Muito mais do que um simples artigo seria
necessário para enumerar e descrever a maléfica ação da banca em nossos dias.
Vou ater-me a um aspecto que causa a nós, brasileiros, enorme prejuízo: a
constituição do "poder judiciário" como o capitão do mato da banca no
século XXI.
O povo, pela didática colonial que lhe é imposta
desde sempre, confunde direito, justiça e a estrutura judiciária, também
denominada "poder judiciário".
Frases imbecis como "decisão de juiz se
cumpre, não discute" soa-me como "agressão de estuprador psicopata se
aceita, não se reage" ou "ao sequestrador se paga tudo, nem se
negocia".
Tenho profunda convicção que quase todos os
juízes, desembargadores, ministros, inclusive do Supremo Tribunal Federal
(STF), tão loquazes e midiáticos, não saberiam discorrer sobre a fonte jurídica
de suas argumentações. Como se expressou antigo Procurador Geral, amigo meu já
falecido, são mero rábulas, apenas conhecem, na melhor avaliação, os trâmites
processuais.
Vou ajudá-los, sem qualquer contrapartida. Entre
os principais pensadores, que os influenciam, está o jurista alemão Carl
Schmitt (1888-1985), que tem em sua biografia a adesão ao nazismo em 1933. Na
mais de meia centena de livros que escreveu, um tem edição no Brasil: "O
nomos da Terra no direito das gentes do jus publicum europaeum"
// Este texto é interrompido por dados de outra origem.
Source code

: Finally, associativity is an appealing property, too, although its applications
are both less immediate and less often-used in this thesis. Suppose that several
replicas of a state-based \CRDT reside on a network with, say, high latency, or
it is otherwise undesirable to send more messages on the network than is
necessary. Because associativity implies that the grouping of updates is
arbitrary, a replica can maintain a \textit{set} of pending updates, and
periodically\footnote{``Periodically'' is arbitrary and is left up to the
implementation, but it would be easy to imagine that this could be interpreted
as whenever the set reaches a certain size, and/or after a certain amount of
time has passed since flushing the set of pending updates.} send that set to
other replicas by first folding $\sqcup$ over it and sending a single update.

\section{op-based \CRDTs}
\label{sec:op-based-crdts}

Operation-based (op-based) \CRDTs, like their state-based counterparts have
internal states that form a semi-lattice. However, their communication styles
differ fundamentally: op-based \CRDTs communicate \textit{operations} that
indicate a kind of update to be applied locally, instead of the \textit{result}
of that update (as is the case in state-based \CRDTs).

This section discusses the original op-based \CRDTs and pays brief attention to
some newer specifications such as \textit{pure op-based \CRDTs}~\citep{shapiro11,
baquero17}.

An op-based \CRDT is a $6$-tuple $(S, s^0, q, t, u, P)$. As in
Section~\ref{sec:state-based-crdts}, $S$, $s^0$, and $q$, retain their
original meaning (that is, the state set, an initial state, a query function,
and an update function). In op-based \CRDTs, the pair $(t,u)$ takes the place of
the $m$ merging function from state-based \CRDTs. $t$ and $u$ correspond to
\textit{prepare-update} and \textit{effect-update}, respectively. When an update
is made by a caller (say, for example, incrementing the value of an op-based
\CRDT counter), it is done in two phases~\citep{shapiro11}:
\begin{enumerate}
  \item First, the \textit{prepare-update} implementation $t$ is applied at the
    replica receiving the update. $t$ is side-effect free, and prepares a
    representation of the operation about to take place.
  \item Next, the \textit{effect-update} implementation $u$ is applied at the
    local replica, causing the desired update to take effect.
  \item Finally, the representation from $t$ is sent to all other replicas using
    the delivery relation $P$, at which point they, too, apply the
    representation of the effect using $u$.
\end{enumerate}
(Contraponto – Editora PUC Rio, RJ, 2014).
Dois pontos são básicos na construção teórica de
Schmitt: o espaço e a ordem.
Sinteticamente temos no espaço o elemento móvel,
na ordem a permanência, a estabilidade; nenhum constituído pelo povo. São
imposições do poder.
O espaço – além da terra, mar, ar e além da Terra
– inclui os espaços conceituais: espaço político, das guerras, da cooperação,
dos impérios, espaços econômicos e outros.
A ordem é uma busca infindável diante do
dinamismo da vida em sociedade. Seu ideal é a estagnação, onde encontramos a
imobilidade social.
Contrariando o dístico de nossa bandeira, na ação
jurídica de nossos dias a ordem não traz progresso. Este surge da instabilidade
do espaço, conforme o nazi-jurista alemão.
O esclarecido leitor já identificou no
"poder judiciário" a submissão aos ideais de Carl Schmitt: o espaço
do império da banca – que ignora as fronteiras nacionais e zomba da soberania
brasileira – e a ordem que impede a movimentação econômica e social, mantém a
escravidão, a ignorância, a miséria.
Cabe-nos perguntar: o que deve fazer o povo para
reconquistar o espaço nacional e o progresso do Brasil?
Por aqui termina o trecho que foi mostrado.